REVIVING THE GRAIN DEAL
“We will be ready to consider the possibility of reviving the grain deal and I told Mr President about this again today – we will do this as soon as all the agreements on lifting restrictions on the export of Russian agricultural products are fully implemented,” Putin said.
He said Western claims that Russia had stoked a food crisis by suspending participation in the grain deal were incorrect as prices did not rise on its exit from the deal.
“There is no physical shortage of food,” Putin said.
While Russian exports of food and fertiliser are not subject to Western sanctions imposed after Russia’s invasion of Ukraine and Russia exported record amounts of wheat last year, Moscow and agricultural exporters say restrictions on payments, logistics and insurance have hindered shipments.

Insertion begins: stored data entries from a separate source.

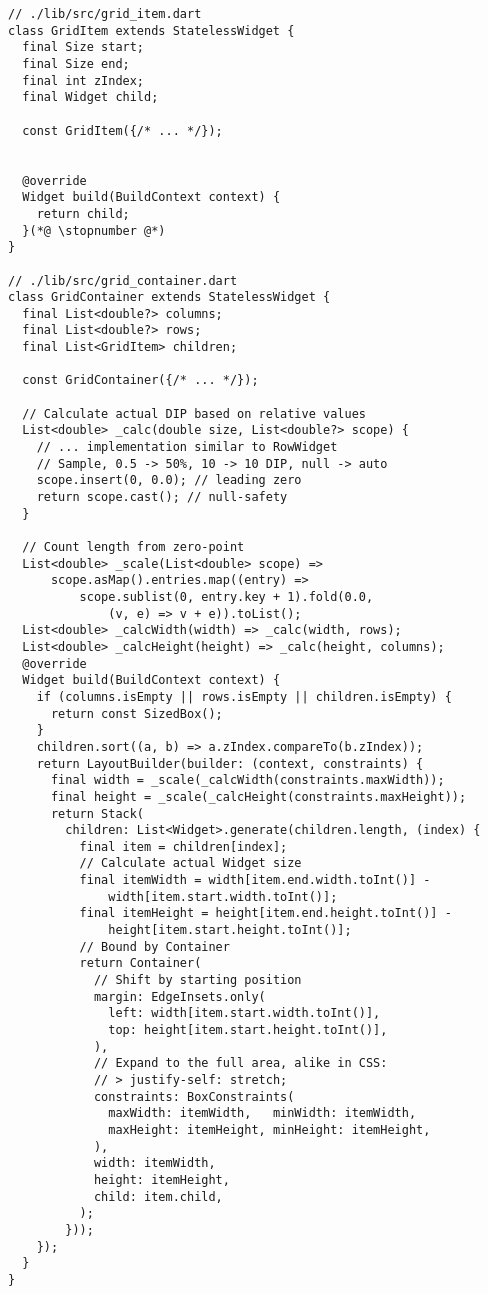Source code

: \begin{lstlisting}
// ./lib/src/grid_item.dart
class GridItem extends StatelessWidget {
  final Size start;
  final Size end;
  final int zIndex;
  final Widget child;

  const GridItem({/* ... */});


  @override
  Widget build(BuildContext context) {
    return child;
  }(*@ \stopnumber @*)
}

// ./lib/src/grid_container.dart
class GridContainer extends StatelessWidget {
  final List<double?> columns;
  final List<double?> rows;
  final List<GridItem> children;

  const GridContainer({/* ... */});

  // Calculate actual DIP based on relative values
  List<double> _calc(double size, List<double?> scope) {
    // ... implementation similar to RowWidget
    // Sample, 0.5 -> 50%, 10 -> 10 DIP, null -> auto
    scope.insert(0, 0.0); // leading zero
    return scope.cast(); // null-safety
  }

  // Count length from zero-point
  List<double> _scale(List<double> scope) =>
      scope.asMap().entries.map((entry) => 
          scope.sublist(0, entry.key + 1).fold(0.0, 
              (v, e) => v + e)).toList();
  List<double> _calcWidth(width) => _calc(width, rows);
  List<double> _calcHeight(height) => _calc(height, columns);
  @override
  Widget build(BuildContext context) {
    if (columns.isEmpty || rows.isEmpty || children.isEmpty) {
      return const SizedBox();
    }
    children.sort((a, b) => a.zIndex.compareTo(b.zIndex));
    return LayoutBuilder(builder: (context, constraints) {
      final width = _scale(_calcWidth(constraints.maxWidth));
      final height = _scale(_calcHeight(constraints.maxHeight));
      return Stack(
        children: List<Widget>.generate(children.length, (index) {
          final item = children[index];
          // Calculate actual Widget size
          final itemWidth = width[item.end.width.toInt()] - 
              width[item.start.width.toInt()];
          final itemHeight = height[item.end.height.toInt()] - 
              height[item.start.height.toInt()];
          // Bound by Container
          return Container(
            // Shift by starting position
            margin: EdgeInsets.only(
              left: width[item.start.width.toInt()],
              top: height[item.start.height.toInt()],
            ),
            // Expand to the full area, alike in CSS:
            // > justify-self: stretch;
            constraints: BoxConstraints(
              maxWidth: itemWidth,   minWidth: itemWidth,
              maxHeight: itemHeight, minHeight: itemHeight,
            ),
            width: itemWidth,
            height: itemHeight,
            child: item.child,
          );
        }));
    });
  }
}
\end{lstlisting}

“The West continues to block the supply of grain and fertilisers from the Russian Federation to world markets,” Putin said, adding that the West had “cheated” Russia over the deal because rich countries got more than 70 per cent of the grain exported under the deal.
Russia and Ukraine are two of the world’s key agricultural producers, and major players in the wheat, barley, maize, rapeseed, rapeseed oil, sunflower seed and sunflower oil markets.
Putin said Russia expected a grain harvest of 130 million tonnes this year of which 60 million tonnes could be exported.
UN Secretary-General Antonio Guterres said on Thursday that he had sent Russian Foreign Minister Sergei Lavrov “a set of concrete proposals” aimed at reviving the deal.
One of Moscow’s main demands is for the Russian Agricultural Bank to be reconnected to the SWIFT international payments system. The EU cut it off in June 2022 as part of sweeping sanctions imposed in response to the invasion.
Putin said that a plan to supply up to 1 million tonnes of Russian grain to Türkiye at reduced prices for subsequent processing at Turkish plants and shipping to countries most in need was not an alternative to the grain deal.
He also said Russia was close to a deal with six African countries over a plan to supply Burkina Faso, Zimbabwe, Mali, Somalia, the Central African Republic and Eritrea with up to 50,000 tonnes of grain each free of charge.